◆ **YOUR OBJECTIVE**: Quote the entries below from the line with "1. [10:57] Luis" through the line with "1. [11:37] Wolfmother", both ends included, and only those lines.

◆ **INFORMATION PROVIDED**:
++++

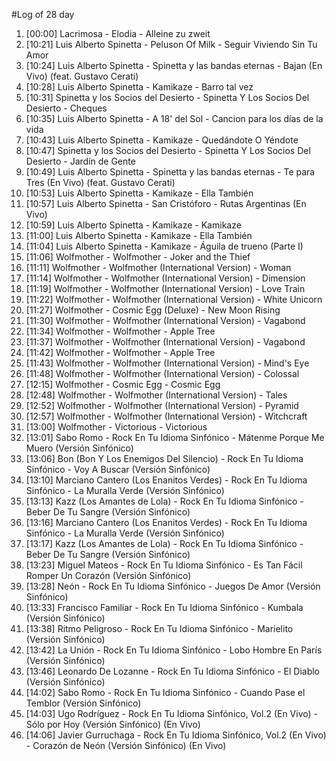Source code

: #Log of 28 day

1. [00:00] Lacrimosa - Elodia - Alleine zu zweit
1. [10:21] Luis Alberto Spinetta - Peluson Of Milk - Seguir Viviendo Sin Tu Amor
1. [10:24] Luis Alberto Spinetta - Spinetta y las bandas eternas - Bajan (En Vivo) (feat. Gustavo Cerati)
1. [10:28] Luis Alberto Spinetta - Kamikaze - Barro tal vez
1. [10:31] Spinetta y los Socios del Desierto - Spinetta Y Los Socios Del Desierto - Cheques
1. [10:35] Luis Alberto Spinetta - A 18' del Sol - Cancion para los días de la vida
1. [10:43] Luis Alberto Spinetta - Kamikaze - Quedándote O Yéndote
1. [10:47] Spinetta y los Socios del Desierto - Spinetta Y Los Socios Del Desierto - Jardín de Gente
1. [10:49] Luis Alberto Spinetta - Spinetta y las bandas eternas - Te para Tres (En Vivo) (feat. Gustavo Cerati)
1. [10:53] Luis Alberto Spinetta - Kamikaze - Ella También
1. [10:57] Luis Alberto Spinetta - San Cristóforo - Rutas Argentinas (En Vivo)
1. [10:59] Luis Alberto Spinetta - Kamikaze - Kamikaze
1. [11:00] Luis Alberto Spinetta - Kamikaze - Ella También
1. [11:04] Luis Alberto Spinetta - Kamikaze - Águila de trueno (Parte I)
1. [11:06] Wolfmother - Wolfmother - Joker and the Thief
1. [11:11] Wolfmother - Wolfmother (International Version) - Woman
1. [11:14] Wolfmother - Wolfmother (International Version) - Dimension
1. [11:19] Wolfmother - Wolfmother (International Version) - Love Train
1. [11:22] Wolfmother - Wolfmother (International Version) - White Unicorn
1. [11:27] Wolfmother - Cosmic Egg (Deluxe) - New Moon Rising
1. [11:30] Wolfmother - Wolfmother (International Version) - Vagabond
1. [11:34] Wolfmother - Wolfmother - Apple Tree
1. [11:37] Wolfmother - Wolfmother (International Version) - Vagabond
1. [11:42] Wolfmother - Wolfmother - Apple Tree
1. [11:43] Wolfmother - Wolfmother (International Version) - Mind's Eye
1. [11:48] Wolfmother - Wolfmother (International Version) - Colossal
1. [12:15] Wolfmother - Cosmic Egg - Cosmic Egg
1. [12:48] Wolfmother - Wolfmother (International Version) - Tales
1. [12:52] Wolfmother - Wolfmother (International Version) - Pyramid
1. [12:57] Wolfmother - Wolfmother (International Version) - Witchcraft
1. [13:00] Wolfmother - Victorious - Victorious
1. [13:01] Sabo Romo - Rock En Tu Idioma Sinfónico - Mátenme Porque Me Muero (Versión Sinfónico)
1. [13:06] Bon (Bon Y Los Enemigos Del Silencio) - Rock En Tu Idioma Sinfónico - Voy A Buscar (Versión Sinfónico)
1. [13:10] Marciano Cantero (Los Enanitos Verdes) - Rock En Tu Idioma Sinfónico - La Muralla Verde (Versión Sinfónico)
1. [13:13] Kazz (Los Amantes de Lola) - Rock En Tu Idioma Sinfónico - Beber De Tu Sangre (Versión Sinfónico)
1. [13:16] Marciano Cantero (Los Enanitos Verdes) - Rock En Tu Idioma Sinfónico - La Muralla Verde (Versión Sinfónico)
1. [13:17] Kazz (Los Amantes de Lola) - Rock En Tu Idioma Sinfónico - Beber De Tu Sangre (Versión Sinfónico)
1. [13:23] Miguel Mateos - Rock En Tu Idioma Sinfónico - Es Tan Fácil Romper Un Corazón (Versión Sinfónico)
1. [13:28] Neón - Rock En Tu Idioma Sinfónico - Juegos De Amor (Versión Sinfónico)
1. [13:33] Francisco Familiar - Rock En Tu Idioma Sinfónico - Kumbala (Versión Sinfónico)
1. [13:38] Ritmo Peligroso - Rock En Tu Idioma Sinfónico - Marielito (Versión Sinfónico)
1. [13:42] La Unión - Rock En Tu Idioma Sinfónico - Lobo Hombre En París (Versión Sinfónico)
1. [13:46] Leonardo De Lozanne - Rock En Tu Idioma Sinfónico - El Diablo (Versión Sinfónico)
1. [14:02] Sabo Romo - Rock En Tu Idioma Sinfónico - Cuando Pase el Temblor (Versión Sinfónico)
1. [14:03] Ugo Rodríguez - Rock En Tu Idioma Sinfónico, Vol.2 (En Vivo) - Sólo por Hoy (Versión Sinfónico) (En Vivo)
1. [14:06] Javier Gurruchaga - Rock En Tu Idioma Sinfónico, Vol.2 (En Vivo) - Corazón de Neón (Versión Sinfónico) (En Vivo)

++++

◆ **YOUR RESPONSE**:
1. [10:57] Luis Alberto Spinetta - San Cristóforo - Rutas Argentinas (En Vivo)
1. [10:59] Luis Alberto Spinetta - Kamikaze - Kamikaze
1. [11:00] Luis Alberto Spinetta - Kamikaze - Ella También
1. [11:04] Luis Alberto Spinetta - Kamikaze - Águila de trueno (Parte I)
1. [11:06] Wolfmother - Wolfmother - Joker and the Thief
1. [11:11] Wolfmother - Wolfmother (International Version) - Woman
1. [11:14] Wolfmother - Wolfmother (International Version) - Dimension
1. [11:19] Wolfmother - Wolfmother (International Version) - Love Train
1. [11:22] Wolfmother - Wolfmother (International Version) - White Unicorn
1. [11:27] Wolfmother - Cosmic Egg (Deluxe) - New Moon Rising
1. [11:30] Wolfmother - Wolfmother (International Version) - Vagabond
1. [11:34] Wolfmother - Wolfmother - Apple Tree
1. [11:37] Wolfmother - Wolfmother (International Version) - Vagabond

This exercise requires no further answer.